*Activity*:
Starting with the line that contains "General Assembly Data" and stopping after the line that contains "learning about them.", return each line below exactly as written, with no others.

....

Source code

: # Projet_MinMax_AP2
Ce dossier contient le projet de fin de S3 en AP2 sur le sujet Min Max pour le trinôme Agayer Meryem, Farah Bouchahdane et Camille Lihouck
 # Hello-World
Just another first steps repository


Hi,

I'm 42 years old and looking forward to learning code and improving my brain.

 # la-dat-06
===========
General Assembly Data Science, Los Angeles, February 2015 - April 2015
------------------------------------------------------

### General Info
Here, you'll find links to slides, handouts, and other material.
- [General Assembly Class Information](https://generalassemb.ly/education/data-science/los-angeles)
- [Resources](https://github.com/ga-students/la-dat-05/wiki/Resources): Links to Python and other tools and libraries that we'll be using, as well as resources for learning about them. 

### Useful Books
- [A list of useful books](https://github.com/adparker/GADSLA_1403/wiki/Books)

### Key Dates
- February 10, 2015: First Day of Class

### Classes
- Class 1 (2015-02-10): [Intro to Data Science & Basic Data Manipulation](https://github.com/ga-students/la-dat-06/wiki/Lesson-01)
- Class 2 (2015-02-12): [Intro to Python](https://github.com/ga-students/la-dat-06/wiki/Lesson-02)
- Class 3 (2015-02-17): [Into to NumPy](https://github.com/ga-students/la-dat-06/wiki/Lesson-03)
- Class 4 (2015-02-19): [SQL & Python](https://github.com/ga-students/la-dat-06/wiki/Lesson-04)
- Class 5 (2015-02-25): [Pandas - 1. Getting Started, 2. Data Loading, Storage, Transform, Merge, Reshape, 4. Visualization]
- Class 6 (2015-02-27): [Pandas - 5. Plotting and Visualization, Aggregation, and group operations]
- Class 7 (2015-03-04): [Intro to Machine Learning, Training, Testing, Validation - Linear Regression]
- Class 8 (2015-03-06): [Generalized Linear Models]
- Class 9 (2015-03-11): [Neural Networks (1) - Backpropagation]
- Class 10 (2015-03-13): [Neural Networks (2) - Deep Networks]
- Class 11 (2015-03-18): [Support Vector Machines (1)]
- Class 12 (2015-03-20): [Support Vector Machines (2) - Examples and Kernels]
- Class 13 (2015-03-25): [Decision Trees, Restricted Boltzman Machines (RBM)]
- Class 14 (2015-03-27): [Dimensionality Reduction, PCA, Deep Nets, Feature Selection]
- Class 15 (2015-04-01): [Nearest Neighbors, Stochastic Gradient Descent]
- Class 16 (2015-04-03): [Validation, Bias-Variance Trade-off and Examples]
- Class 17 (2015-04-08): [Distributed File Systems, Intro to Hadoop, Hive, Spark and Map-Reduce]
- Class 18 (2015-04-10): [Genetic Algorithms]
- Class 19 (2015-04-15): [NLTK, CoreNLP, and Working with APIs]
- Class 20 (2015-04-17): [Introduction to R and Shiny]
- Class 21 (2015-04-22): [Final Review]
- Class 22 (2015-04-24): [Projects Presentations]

....

*Problem solution*:
General Assembly Data Science, Los Angeles, February 2015 - April 2015
------------------------------------------------------

### General Info
Here, you'll find links to slides, handouts, and other material.
- [General Assembly Class Information](https://generalassemb.ly/education/data-science/los-angeles)
- [Resources](https://github.com/ga-students/la-dat-05/wiki/Resources): Links to Python and other tools and libraries that we'll be using, as well as resources for learning about them. 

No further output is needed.